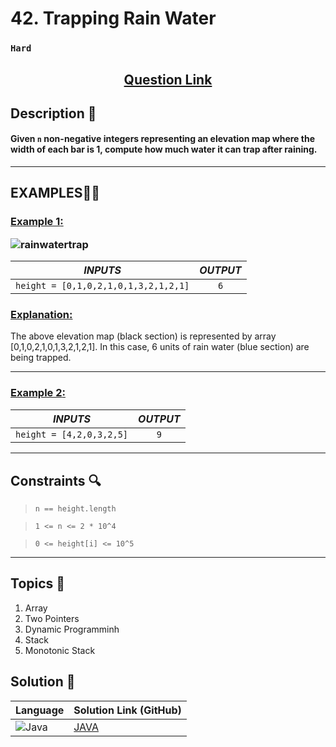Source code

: # 42. Trapping Rain Water

### `Hard`


<h2 align="center">
<a href="https://leetcode.com/problems/trapping-rain-water/description/"><strong>Question Link</strong></a>
</h2>


## Description 📑

#### Given `n` non-negative integers representing an elevation map where the width of each bar is 1, compute how much water it can trap after raining.

---

## **EXAMPLES**💫✨ </br>

<h3>

<ins>**Example 1**:</ins> </br>

![rainwatertrap](https://github.com/user-attachments/assets/24d70824-2e1b-42ee-94c4-15ecc8ff9398)



| _INPUTS_ | _OUTPUT_ |
| :-----------: | :-----------: |
| `height = [0,1,0,2,1,0,1,3,2,1,2,1]` | `6` |

</h3>

<h3>
<ins>Explanation:</ins>
</h3>

The above elevation map (black section) is represented by array [0,1,0,2,1,0,1,3,2,1,2,1]. In this case, 6 units of rain water (blue section) are being trapped.

____
<h3>

<ins>**Example 2**:</ins> </br>

| _INPUTS_ | _OUTPUT_ |
| :-----------: | :-----------: |
| `height = [4,2,0,3,2,5]` | `9` |

</h3>


___

## Constraints 🔍

> `n == height.length`</br>

> `1 <= n <= 2 * 10^4` <br>

> `0 <= height[i] <= 10^5`

___

## Topics 📝

1. Array
2. Two Pointers
3. Dynamic Programminh
4. Stack
5. Monotonic Stack


## Solution 📃

|  Language   |  Solution Link (GitHub) |
| ------------- | ------------- |
|  ![Java](https://img.shields.io/badge/java-%23ED8B00.svg?style=flat&logo=openjdk&logoColor=white)  | [JAVA]() |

----------

◆ **Exercise directions**: Working through the listing above, count every line that holds "Solution" and answer with the count alone.

◆ **Exercise response**: 2